Apenas a suposta filantropia, na verdade a "caridade paliativa" que serve mais para impressionar as massas do que para ajudar os necessitados, já arrancava, e mesmo assim de maneira complacente, o apoio de ateus e esquerdistas. Mas isso não justificava, afinal, o fato de Chico Xavier ter defendido a ditadura militar, esculhambado operários e camponeses, e, antes, ofendido as vítimas da tragédia de um circo, o faz claramente um cidadão profundamente conservador.

Além disso, Chico Xavier tornou-se mito nos últimos anos por causa da ajuda da Rede Globo, que criou um mito "limpo" de pretenso filantropo, a exemplo do que Malcolm Muggeridge fez de Madre Teresa. Um símbolo de um padrão de "bondade" que não ameaça as elites e é narrado pelo discurso midiático como se fosse conto de fadas, o que arranca fácil lágrimas de quem sofre fraquezas emocionais extremas.
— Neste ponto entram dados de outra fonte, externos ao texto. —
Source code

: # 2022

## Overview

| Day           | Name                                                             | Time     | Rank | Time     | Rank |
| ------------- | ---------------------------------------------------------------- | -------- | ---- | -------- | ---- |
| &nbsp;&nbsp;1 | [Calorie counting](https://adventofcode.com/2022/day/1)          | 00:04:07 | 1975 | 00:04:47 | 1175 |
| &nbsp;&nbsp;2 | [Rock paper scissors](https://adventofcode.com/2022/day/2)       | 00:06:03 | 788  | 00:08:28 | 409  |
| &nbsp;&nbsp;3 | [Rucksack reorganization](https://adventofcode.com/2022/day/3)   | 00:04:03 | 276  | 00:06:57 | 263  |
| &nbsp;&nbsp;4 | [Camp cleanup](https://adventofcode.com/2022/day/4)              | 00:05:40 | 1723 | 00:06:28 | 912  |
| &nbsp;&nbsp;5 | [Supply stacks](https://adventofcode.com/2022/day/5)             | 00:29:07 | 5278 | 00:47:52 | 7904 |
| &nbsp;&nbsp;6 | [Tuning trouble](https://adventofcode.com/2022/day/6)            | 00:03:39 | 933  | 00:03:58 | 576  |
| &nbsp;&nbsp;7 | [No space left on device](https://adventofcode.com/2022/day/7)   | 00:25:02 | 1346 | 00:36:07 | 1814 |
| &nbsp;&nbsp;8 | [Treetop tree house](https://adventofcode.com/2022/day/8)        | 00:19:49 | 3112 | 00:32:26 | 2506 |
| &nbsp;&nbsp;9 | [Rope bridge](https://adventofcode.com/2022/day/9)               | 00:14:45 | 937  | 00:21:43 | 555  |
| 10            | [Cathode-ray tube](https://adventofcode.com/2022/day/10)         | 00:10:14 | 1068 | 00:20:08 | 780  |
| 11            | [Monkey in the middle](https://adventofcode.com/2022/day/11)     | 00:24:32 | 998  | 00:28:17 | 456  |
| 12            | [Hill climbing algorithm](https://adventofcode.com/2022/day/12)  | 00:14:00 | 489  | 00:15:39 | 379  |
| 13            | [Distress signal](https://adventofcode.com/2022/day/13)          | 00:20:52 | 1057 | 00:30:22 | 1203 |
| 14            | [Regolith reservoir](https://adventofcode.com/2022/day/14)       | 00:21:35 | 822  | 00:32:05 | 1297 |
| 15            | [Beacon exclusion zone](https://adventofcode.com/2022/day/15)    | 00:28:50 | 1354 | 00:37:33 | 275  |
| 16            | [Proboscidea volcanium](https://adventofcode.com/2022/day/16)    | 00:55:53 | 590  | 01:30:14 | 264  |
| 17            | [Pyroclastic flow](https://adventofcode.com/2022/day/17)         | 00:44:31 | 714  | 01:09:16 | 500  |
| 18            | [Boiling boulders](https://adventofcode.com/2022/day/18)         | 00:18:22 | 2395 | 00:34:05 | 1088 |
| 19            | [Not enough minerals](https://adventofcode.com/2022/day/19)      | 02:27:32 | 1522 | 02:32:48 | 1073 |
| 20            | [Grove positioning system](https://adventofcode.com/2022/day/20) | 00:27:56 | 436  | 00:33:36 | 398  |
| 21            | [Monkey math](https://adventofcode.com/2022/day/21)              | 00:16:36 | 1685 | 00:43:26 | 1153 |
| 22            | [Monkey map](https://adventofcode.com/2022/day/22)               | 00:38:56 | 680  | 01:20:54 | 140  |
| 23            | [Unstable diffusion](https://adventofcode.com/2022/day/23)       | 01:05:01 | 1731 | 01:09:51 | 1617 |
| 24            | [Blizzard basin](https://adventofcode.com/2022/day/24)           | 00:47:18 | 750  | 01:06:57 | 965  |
A partir de Chico Xavier e de um verborrágico Divaldo Franco - ele também uma personificação de um paradigma conservador, de velho professor catedrático dos anos 1930-1940 que simboliza um pretenso saber hierarquizado e pomposo - , o "espiritismo" desenvolveu um ideário conservador que, aos poucos, tornou-se ainda mais explícito, o que pode fazer a fase dúbia, se não desaparecer, pelo menos perder o destaque em prol de uma retomada neo-roustanguista no "movimento espírita".